Vermutlich richtiger Ansatz, doch falsch zitiert

Dieser Antrag von Mangelsdorf ist vermutlich unter dem Bezug des §33 Abs 1. Satz 1. & Abs.2 Satz 2. sogar nachvollziehbar und wahrscheinlich sogar anwendbar.

(Wer kein Hobby-Paragraphenreiter ist, kann zur nächsten Überschrift springen)

Doch Mangelsdorf zitierte in seiner Begründung den §33 unter der Zuhilfenahme des Abs 2. Satz 3., der ein Mitglied des Vorstandes, des Aufsichtsrates oder eines vergleichbaren Organs einer juristischen Person oder einer Vereinigung als Begründung vorsieht.

Dies trifft im Fall von Lars Bonitz nicht zu, da er als Geschäftsführer bestellt ist und ein Entgelt bezieht. Vermutlich hätte die Begründung daher den Abs. 2. Satz 2 tragen müssen und hätte dann in seiner Zusammenstellung so lauten müssen.

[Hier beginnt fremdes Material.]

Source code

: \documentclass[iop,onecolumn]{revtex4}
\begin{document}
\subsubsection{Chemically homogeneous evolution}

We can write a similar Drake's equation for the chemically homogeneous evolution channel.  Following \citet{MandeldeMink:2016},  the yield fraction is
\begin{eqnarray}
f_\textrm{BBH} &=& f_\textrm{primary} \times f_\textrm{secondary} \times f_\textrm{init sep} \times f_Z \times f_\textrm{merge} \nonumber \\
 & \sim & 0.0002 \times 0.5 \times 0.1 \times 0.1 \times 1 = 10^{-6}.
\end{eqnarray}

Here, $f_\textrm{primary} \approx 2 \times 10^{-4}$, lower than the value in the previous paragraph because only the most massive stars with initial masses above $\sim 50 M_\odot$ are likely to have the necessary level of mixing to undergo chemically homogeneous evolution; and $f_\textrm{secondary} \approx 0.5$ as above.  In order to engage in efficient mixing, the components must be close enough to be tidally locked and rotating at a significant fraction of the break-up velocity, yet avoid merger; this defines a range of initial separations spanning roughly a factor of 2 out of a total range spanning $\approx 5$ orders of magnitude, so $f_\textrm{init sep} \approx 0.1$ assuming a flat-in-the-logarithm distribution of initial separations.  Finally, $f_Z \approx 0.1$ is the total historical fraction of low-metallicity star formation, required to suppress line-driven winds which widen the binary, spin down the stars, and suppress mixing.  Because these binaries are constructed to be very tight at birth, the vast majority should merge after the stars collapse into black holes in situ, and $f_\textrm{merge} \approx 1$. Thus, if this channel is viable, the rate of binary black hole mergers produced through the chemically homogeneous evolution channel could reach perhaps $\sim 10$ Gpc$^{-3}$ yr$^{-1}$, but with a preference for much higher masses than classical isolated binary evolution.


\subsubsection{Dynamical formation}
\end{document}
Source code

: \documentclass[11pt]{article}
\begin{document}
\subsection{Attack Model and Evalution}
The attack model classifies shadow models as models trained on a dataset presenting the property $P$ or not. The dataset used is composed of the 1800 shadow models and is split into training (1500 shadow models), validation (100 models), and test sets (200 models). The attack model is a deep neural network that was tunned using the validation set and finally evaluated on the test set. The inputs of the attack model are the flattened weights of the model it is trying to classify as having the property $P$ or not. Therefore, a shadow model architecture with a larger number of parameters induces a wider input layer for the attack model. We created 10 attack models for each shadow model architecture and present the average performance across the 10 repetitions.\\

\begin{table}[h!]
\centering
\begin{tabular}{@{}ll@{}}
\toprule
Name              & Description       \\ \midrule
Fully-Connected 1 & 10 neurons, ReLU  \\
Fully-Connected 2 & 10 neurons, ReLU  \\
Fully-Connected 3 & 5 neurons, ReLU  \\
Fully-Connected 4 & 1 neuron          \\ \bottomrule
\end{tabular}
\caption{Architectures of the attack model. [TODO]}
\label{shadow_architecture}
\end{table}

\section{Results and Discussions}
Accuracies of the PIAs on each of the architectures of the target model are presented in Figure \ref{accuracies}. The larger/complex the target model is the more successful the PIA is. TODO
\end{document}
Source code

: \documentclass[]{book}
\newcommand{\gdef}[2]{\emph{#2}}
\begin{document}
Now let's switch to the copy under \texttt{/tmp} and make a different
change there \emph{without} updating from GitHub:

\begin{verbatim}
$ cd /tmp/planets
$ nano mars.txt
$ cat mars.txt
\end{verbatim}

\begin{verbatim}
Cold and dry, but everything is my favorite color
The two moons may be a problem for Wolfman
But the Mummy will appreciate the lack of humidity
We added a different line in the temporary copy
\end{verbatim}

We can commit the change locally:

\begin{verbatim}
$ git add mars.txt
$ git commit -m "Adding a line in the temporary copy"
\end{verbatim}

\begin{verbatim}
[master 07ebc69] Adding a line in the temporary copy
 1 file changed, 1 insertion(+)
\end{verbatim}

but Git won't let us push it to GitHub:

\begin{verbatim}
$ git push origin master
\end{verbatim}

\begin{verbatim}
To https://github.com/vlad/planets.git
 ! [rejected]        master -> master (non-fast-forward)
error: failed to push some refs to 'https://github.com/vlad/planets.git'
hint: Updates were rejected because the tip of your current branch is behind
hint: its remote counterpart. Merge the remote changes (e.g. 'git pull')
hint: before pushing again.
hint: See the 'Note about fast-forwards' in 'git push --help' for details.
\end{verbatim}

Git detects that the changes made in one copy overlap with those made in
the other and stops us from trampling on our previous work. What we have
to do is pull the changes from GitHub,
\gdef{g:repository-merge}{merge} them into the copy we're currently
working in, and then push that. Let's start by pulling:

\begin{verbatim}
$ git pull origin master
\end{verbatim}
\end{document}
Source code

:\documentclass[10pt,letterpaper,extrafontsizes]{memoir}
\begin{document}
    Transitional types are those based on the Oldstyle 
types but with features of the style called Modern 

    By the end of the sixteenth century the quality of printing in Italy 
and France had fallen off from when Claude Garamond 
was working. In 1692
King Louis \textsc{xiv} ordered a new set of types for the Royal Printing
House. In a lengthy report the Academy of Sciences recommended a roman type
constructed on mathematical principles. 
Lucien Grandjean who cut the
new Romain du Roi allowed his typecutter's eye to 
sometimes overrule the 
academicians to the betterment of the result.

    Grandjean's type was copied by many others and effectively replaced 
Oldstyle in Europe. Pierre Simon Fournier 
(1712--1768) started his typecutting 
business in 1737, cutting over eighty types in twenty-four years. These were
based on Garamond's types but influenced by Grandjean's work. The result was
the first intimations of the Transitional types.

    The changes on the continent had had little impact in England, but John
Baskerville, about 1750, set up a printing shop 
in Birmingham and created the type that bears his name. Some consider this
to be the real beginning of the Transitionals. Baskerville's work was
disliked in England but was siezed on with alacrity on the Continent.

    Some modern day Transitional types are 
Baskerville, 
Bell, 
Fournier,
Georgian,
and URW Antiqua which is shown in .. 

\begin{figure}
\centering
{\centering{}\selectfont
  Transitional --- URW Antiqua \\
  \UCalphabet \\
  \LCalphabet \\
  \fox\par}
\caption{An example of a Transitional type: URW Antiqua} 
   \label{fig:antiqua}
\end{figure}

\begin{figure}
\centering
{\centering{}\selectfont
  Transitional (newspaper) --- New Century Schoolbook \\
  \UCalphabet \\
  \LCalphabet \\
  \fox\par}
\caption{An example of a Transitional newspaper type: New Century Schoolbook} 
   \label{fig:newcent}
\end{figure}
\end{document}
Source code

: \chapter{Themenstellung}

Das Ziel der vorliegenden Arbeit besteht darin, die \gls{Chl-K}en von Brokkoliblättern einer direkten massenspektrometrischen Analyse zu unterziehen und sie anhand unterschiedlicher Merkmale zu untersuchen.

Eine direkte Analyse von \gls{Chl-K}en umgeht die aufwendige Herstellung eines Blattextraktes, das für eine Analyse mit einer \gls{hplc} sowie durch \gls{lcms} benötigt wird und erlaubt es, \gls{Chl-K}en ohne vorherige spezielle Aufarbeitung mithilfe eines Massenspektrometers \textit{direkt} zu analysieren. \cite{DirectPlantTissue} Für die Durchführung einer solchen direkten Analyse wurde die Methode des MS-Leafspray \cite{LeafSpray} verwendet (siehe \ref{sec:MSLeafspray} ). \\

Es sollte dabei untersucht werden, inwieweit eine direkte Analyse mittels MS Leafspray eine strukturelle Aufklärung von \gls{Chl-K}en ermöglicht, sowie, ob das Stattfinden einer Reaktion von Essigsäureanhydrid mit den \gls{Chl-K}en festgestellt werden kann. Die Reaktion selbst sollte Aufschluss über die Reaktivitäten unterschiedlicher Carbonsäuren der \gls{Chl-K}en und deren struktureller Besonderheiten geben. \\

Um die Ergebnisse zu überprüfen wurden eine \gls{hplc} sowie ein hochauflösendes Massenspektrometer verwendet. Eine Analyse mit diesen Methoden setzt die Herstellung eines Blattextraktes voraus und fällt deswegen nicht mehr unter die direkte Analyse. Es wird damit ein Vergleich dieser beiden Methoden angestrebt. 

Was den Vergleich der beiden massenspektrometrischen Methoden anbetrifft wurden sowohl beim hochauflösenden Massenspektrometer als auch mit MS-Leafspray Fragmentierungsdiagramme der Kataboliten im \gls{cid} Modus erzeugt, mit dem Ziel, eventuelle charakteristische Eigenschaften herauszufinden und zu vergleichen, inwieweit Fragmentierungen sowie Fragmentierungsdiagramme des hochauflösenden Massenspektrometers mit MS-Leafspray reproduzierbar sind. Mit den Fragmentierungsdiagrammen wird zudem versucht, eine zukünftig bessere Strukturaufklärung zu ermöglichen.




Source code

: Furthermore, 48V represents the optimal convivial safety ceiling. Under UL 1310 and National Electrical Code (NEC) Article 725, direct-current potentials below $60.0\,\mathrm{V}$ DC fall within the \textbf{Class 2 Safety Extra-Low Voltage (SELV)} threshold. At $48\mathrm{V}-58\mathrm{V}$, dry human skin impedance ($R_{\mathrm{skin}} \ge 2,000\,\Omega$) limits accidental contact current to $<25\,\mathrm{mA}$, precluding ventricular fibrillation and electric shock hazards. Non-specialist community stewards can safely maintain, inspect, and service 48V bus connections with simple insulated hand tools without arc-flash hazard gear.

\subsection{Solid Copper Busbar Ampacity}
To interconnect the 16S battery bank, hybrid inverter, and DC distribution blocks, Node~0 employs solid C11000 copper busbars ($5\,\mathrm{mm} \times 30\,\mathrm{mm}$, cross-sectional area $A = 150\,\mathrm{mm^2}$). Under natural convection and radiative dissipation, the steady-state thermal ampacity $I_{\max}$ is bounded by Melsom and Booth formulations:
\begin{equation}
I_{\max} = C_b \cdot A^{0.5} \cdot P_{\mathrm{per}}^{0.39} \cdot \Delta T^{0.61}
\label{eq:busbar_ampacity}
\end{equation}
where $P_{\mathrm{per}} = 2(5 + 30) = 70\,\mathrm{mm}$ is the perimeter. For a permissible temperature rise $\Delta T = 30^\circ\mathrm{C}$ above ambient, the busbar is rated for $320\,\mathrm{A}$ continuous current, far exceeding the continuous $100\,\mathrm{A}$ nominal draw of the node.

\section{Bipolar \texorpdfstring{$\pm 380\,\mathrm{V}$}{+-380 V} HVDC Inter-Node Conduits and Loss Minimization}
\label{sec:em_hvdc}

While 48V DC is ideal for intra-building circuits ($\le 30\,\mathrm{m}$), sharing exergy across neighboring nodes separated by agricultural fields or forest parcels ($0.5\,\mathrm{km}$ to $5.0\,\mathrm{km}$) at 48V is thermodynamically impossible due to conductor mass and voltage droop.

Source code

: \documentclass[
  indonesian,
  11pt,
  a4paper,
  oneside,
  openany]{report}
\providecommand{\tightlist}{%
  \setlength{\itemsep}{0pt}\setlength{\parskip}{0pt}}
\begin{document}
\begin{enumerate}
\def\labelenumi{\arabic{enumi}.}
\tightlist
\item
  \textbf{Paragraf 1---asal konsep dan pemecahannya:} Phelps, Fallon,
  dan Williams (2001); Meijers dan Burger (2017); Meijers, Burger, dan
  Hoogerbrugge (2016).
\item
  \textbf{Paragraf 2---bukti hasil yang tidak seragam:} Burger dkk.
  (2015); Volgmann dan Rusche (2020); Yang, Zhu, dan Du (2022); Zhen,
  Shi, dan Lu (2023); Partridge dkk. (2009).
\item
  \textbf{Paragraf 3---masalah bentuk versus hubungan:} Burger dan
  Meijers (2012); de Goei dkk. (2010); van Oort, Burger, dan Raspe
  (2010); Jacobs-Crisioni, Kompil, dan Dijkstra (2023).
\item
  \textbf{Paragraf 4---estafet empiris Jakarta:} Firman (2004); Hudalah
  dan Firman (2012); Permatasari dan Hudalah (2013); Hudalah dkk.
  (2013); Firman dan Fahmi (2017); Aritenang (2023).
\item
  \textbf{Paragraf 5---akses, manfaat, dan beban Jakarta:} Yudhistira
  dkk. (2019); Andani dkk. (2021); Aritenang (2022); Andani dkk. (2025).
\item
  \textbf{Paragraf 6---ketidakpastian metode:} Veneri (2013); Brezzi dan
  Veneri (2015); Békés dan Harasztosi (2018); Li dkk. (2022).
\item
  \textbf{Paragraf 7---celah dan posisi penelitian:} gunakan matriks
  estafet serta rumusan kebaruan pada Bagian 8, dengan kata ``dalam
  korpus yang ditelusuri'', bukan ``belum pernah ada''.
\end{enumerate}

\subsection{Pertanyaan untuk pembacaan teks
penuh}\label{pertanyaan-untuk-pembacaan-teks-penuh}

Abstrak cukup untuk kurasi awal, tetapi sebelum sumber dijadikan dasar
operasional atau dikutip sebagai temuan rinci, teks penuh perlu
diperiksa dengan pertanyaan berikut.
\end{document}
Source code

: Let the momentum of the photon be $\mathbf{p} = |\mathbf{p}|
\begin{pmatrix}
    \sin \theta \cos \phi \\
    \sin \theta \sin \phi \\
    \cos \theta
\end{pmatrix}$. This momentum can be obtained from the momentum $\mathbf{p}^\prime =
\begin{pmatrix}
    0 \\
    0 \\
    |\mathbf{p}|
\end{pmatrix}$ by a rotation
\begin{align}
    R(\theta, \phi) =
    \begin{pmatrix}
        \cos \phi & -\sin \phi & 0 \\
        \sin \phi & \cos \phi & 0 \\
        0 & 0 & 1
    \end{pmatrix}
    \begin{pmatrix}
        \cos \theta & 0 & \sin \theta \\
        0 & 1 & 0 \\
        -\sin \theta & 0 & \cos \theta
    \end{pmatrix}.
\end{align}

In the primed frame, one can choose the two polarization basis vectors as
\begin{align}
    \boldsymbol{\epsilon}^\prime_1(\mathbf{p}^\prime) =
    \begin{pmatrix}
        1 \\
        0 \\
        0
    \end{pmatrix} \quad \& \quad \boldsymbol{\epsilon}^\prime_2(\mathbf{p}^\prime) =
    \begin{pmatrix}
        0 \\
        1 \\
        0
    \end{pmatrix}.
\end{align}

„Der in ein Ehrenamt oder zu sonstiger ehrenamtlicher Tätigkeit Berufene darf weder beratend noch entscheidend mitwirken, wenn die Entscheidung einer Angelegenheit ihm selbst einen unmittelbaren Vorteil oder Nachteil bringen kann. Unmittelbar ist der Vorteil oder Nachteil, der sich aus der Entscheidung selbst ergeben würde, ohne dass, abgesehen von der Ausführung von Beschlüssen, weitere Ereignisse eintreten oder Maßnahmen getroffen werden müssen. Das Mitwirkungsverbot nach Absatz 1 Satz 1 und 2 gilt auch für in ein Ehrenamt oder zu sonstiger ehrenamtlicher Tätigkeit Berufene, die bei einer natürlichen oder juristischen Person oder einer Vereinigung, die an der Entscheidung der Angelegenheit ein wirtschaftliches oder besonderes persönliches Interesse hat, gegen Entgelt beschäftigt sind.“, so der §33 Abs 1. Satz 1. & Abs.2 Satz 2. des KVG LSA.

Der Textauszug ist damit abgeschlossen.